(TASK REQUIREMENTS) Write out every record below exactly, so that nothing differs from what is shown.

Stored items:
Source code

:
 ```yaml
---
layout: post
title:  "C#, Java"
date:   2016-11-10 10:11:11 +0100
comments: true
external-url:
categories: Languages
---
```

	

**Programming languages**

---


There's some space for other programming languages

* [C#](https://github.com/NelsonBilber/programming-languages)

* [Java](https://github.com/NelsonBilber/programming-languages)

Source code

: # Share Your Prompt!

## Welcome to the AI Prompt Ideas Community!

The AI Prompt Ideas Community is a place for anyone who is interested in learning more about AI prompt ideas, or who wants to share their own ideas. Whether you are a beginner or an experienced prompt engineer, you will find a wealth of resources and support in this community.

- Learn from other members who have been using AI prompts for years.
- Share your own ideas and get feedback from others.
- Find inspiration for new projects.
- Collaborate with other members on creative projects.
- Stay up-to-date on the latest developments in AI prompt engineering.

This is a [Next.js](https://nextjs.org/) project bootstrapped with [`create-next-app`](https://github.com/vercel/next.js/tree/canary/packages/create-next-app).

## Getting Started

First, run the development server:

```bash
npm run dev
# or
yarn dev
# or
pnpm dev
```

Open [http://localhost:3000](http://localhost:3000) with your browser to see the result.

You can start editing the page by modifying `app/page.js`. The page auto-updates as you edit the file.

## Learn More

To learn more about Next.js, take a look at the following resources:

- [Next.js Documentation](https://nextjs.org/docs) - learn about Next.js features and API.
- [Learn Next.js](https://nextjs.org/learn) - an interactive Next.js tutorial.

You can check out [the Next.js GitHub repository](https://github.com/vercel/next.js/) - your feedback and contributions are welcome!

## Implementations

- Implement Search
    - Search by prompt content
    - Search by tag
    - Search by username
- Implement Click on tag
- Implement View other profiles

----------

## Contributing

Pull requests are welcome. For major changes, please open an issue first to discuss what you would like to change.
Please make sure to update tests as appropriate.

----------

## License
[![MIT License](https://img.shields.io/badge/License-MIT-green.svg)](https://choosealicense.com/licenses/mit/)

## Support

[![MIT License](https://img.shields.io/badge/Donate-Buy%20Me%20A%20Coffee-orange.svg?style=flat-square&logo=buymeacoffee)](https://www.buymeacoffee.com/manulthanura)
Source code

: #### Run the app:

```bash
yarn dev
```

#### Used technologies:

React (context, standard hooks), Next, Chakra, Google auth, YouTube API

(RESULT)
Source code

:
 ```yaml
---
layout: post
title:  "C#, Java"
date:   2016-11-10 10:11:11 +0100
comments: true
external-url:
categories: Languages
---
```

	

**Programming languages**

---


There's some space for other programming languages

* [C#](https://github.com/NelsonBilber/programming-languages)

* [Java](https://github.com/NelsonBilber/programming-languages)

Source code

: # Share Your Prompt!

## Welcome to the AI Prompt Ideas Community!

The AI Prompt Ideas Community is a place for anyone who is interested in learning more about AI prompt ideas, or who wants to share their own ideas. Whether you are a beginner or an experienced prompt engineer, you will find a wealth of resources and support in this community.

- Learn from other members who have been using AI prompts for years.
- Share your own ideas and get feedback from others.
- Find inspiration for new projects.
- Collaborate with other members on creative projects.
- Stay up-to-date on the latest developments in AI prompt engineering.

This is a [Next.js](https://nextjs.org/) project bootstrapped with [`create-next-app`](https://github.com/vercel/next.js/tree/canary/packages/create-next-app).

## Getting Started

First, run the development server:

```bash
npm run dev
# or
yarn dev
# or
pnpm dev
```

Open [http://localhost:3000](http://localhost:3000) with your browser to see the result.

You can start editing the page by modifying `app/page.js`. The page auto-updates as you edit the file.

## Learn More

To learn more about Next.js, take a look at the following resources:

- [Next.js Documentation](https://nextjs.org/docs) - learn about Next.js features and API.
- [Learn Next.js](https://nextjs.org/learn) - an interactive Next.js tutorial.

You can check out [the Next.js GitHub repository](https://github.com/vercel/next.js/) - your feedback and contributions are welcome!

## Implementations

- Implement Search
    - Search by prompt content
    - Search by tag
    - Search by username
- Implement Click on tag
- Implement View other profiles

----------

## Contributing

Pull requests are welcome. For major changes, please open an issue first to discuss what you would like to change.
Please make sure to update tests as appropriate.

----------

## License
[![MIT License](https://img.shields.io/badge/License-MIT-green.svg)](https://choosealicense.com/licenses/mit/)

## Support

[![MIT License](https://img.shields.io/badge/Donate-Buy%20Me%20A%20Coffee-orange.svg?style=flat-square&logo=buymeacoffee)](https://www.buymeacoffee.com/manulthanura)
Source code

: #### Run the app:

```bash
yarn dev
```

#### Used technologies:

React (context, standard hooks), Next, Chakra, Google auth, YouTube API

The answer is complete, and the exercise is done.